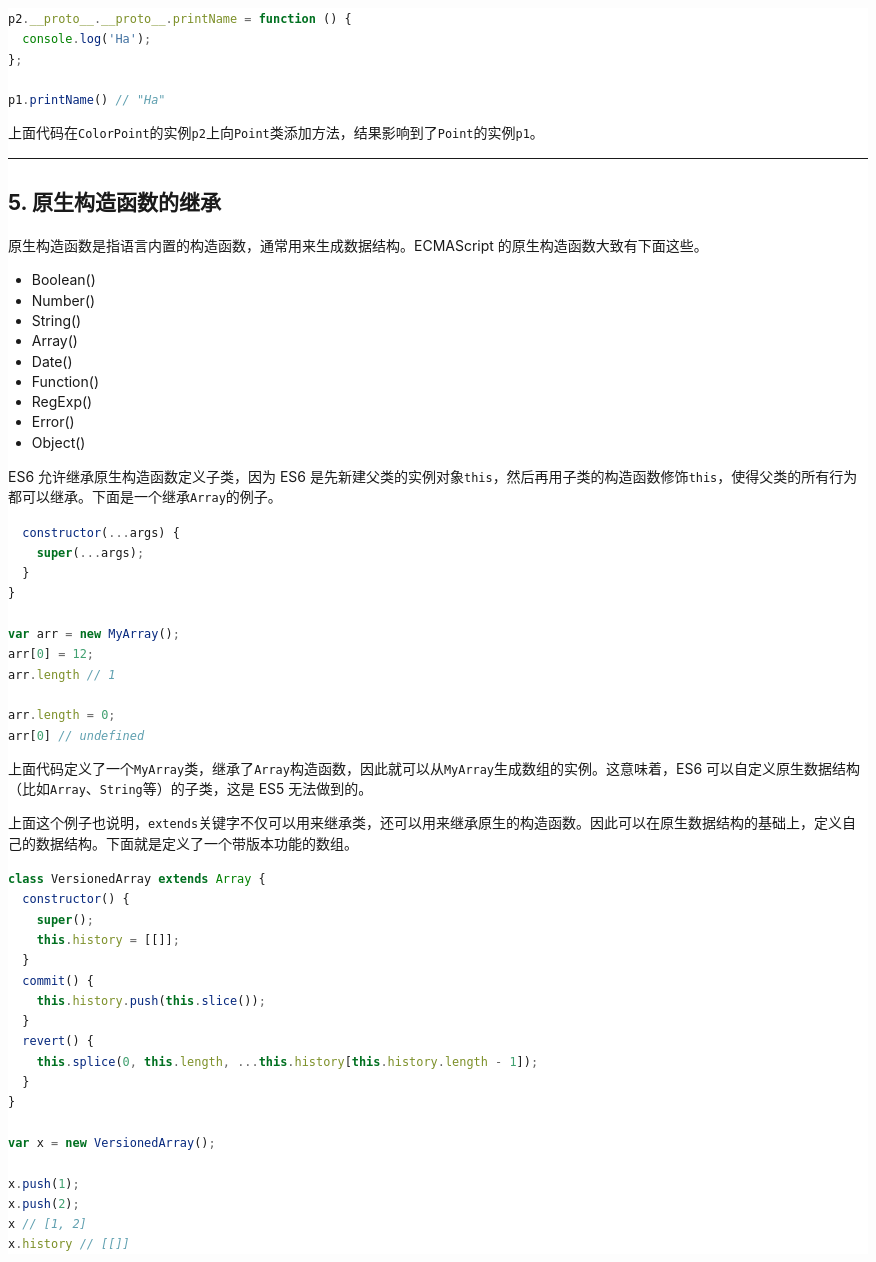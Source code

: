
 ```javascript
p2.__proto__.__proto__.printName = function () {
  console.log('Ha');
};

p1.printName() // "Ha"
```

 上面代码在`ColorPoint`的实例`p2`上向`Point`类添加方法，结果影响到了`Point`的实例`p1`。 



------

## 5. 原生构造函数的继承

 原生构造函数是指语言内置的构造函数，通常用来生成数据结构。ECMAScript 的原生构造函数大致有下面这些。

- Boolean()
- Number()
- String()
- Array()
- Date()
- Function()
- RegExp()
- Error()
- Object()

 ES6 允许继承原生构造函数定义子类，因为 ES6 是先新建父类的实例对象`this`，然后再用子类的构造函数修饰`this`，使得父类的所有行为都可以继承。下面是一个继承`Array`的例子。 

```javascript
  constructor(...args) {
    super(...args);
  }
}

var arr = new MyArray();
arr[0] = 12;
arr.length // 1

arr.length = 0;
arr[0] // undefined
```

上面代码定义了一个`MyArray`类，继承了`Array`构造函数，因此就可以从`MyArray`生成数组的实例。这意味着，ES6 可以自定义原生数据结构（比如`Array`、`String`等）的子类，这是 ES5 无法做到的。

 上面这个例子也说明，`extends`关键字不仅可以用来继承类，还可以用来继承原生的构造函数。因此可以在原生数据结构的基础上，定义自己的数据结构。下面就是定义了一个带版本功能的数组。 

```javascript
class VersionedArray extends Array {
  constructor() {
    super();
    this.history = [[]];
  }
  commit() {
    this.history.push(this.slice());
  }
  revert() {
    this.splice(0, this.length, ...this.history[this.history.length - 1]);
  }
}

var x = new VersionedArray();

x.push(1);
x.push(2);
x // [1, 2]
x.history // [[]]
```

= = = = = = =

§ The problem: Above are the records; copy them exactly without the pictures.

§ Solution to this problem:
Source code

:
 ```javascript
p2.__proto__.__proto__.printName = function () {
  console.log('Ha');
};

p1.printName() // "Ha"
```

 上面代码在`ColorPoint`的实例`p2`上向`Point`类添加方法，结果影响到了`Point`的实例`p1`。 



------

## 5. 原生构造函数的继承

 原生构造函数是指语言内置的构造函数，通常用来生成数据结构。ECMAScript 的原生构造函数大致有下面这些。

- Boolean()
- Number()
- String()
- Array()
- Date()
- Function()
- RegExp()
- Error()
- Object()

 ES6 允许继承原生构造函数定义子类，因为 ES6 是先新建父类的实例对象`this`，然后再用子类的构造函数修饰`this`，使得父类的所有行为都可以继承。下面是一个继承`Array`的例子。 

```javascript
  constructor(...args) {
    super(...args);
  }
}

var arr = new MyArray();
arr[0] = 12;
arr.length // 1

arr.length = 0;
arr[0] // undefined
```

上面代码定义了一个`MyArray`类，继承了`Array`构造函数，因此就可以从`MyArray`生成数组的实例。这意味着，ES6 可以自定义原生数据结构（比如`Array`、`String`等）的子类，这是 ES5 无法做到的。

 上面这个例子也说明，`extends`关键字不仅可以用来继承类，还可以用来继承原生的构造函数。因此可以在原生数据结构的基础上，定义自己的数据结构。下面就是定义了一个带版本功能的数组。 

```javascript
class VersionedArray extends Array {
  constructor() {
    super();
    this.history = [[]];
  }
  commit() {
    this.history.push(this.slice());
  }
  revert() {
    this.splice(0, this.length, ...this.history[this.history.length - 1]);
  }
}

var x = new VersionedArray();

x.push(1);
x.push(2);
x // [1, 2]
x.history // [[]]
```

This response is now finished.